YOUR ASSIGNMENT:
From the records below, copy out each line that has the word "account".

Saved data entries
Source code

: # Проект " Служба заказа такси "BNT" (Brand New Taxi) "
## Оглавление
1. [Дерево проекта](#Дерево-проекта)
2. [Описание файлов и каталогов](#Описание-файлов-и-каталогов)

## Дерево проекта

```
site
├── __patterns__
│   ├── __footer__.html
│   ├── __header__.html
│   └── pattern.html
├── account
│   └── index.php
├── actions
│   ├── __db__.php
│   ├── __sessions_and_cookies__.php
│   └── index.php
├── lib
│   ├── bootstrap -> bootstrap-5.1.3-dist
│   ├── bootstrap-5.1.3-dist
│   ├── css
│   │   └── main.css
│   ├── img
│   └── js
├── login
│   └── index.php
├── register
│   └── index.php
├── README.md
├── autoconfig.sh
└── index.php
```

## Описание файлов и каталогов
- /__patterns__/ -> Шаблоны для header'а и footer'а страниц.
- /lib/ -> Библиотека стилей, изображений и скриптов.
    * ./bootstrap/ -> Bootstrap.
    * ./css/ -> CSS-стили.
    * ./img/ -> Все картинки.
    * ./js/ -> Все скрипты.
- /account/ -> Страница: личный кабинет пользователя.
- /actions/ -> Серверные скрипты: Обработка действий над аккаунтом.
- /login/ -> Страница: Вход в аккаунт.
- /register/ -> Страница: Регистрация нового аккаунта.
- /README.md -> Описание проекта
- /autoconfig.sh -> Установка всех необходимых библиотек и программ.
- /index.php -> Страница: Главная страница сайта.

WORKED SOLUTION:
├── account
- /account/ -> Страница: личный кабинет пользователя.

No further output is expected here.